Provided data —

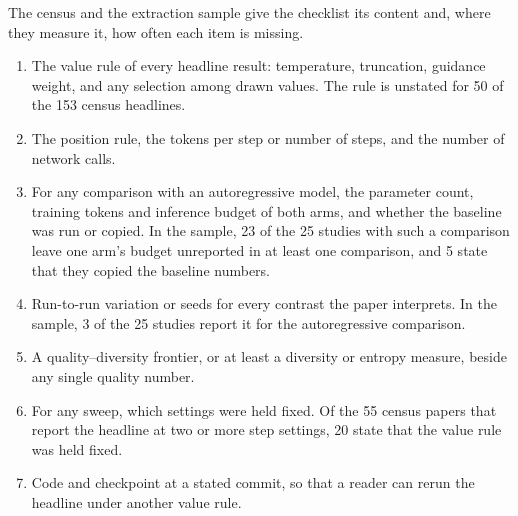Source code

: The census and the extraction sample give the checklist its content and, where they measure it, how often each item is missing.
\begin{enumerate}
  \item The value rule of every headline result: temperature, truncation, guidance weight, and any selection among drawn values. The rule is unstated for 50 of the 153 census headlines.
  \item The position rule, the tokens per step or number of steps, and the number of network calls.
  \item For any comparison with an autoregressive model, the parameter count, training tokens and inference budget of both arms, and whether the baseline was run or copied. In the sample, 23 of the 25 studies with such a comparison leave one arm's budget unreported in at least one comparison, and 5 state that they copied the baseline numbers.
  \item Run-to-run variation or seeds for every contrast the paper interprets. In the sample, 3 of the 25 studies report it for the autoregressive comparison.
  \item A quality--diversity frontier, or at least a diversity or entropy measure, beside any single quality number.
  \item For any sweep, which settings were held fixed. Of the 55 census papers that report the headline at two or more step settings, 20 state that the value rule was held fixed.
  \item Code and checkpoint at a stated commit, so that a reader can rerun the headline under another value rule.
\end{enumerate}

* * *

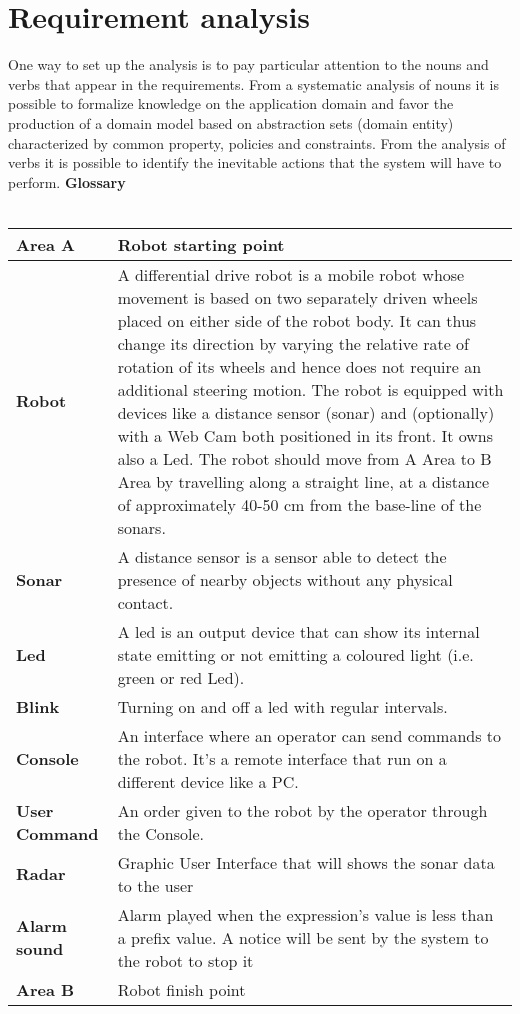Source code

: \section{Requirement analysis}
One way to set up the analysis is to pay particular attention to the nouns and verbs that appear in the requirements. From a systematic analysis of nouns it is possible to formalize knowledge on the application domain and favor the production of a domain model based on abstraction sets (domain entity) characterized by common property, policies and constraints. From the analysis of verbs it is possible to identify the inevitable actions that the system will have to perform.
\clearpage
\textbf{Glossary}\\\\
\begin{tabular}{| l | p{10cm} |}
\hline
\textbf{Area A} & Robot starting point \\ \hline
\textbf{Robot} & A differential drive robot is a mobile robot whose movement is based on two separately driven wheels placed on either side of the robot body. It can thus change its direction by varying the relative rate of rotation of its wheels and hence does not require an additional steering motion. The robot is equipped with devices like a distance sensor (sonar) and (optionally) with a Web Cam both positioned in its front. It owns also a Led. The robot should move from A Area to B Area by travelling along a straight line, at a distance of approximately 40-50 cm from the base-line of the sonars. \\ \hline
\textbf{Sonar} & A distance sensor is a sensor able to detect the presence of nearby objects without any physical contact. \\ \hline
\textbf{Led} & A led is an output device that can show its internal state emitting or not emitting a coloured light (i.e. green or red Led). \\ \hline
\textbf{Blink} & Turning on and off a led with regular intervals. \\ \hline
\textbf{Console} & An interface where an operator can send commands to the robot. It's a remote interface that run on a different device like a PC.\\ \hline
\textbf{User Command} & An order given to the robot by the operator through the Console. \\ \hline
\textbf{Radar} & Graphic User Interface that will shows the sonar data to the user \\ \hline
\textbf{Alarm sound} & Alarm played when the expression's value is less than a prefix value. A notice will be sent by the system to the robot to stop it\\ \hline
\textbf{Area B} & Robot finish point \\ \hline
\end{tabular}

Exercise —
Check each line of the listing above for the string "begin", then report only how many lines have it.

Output of the exercise —
2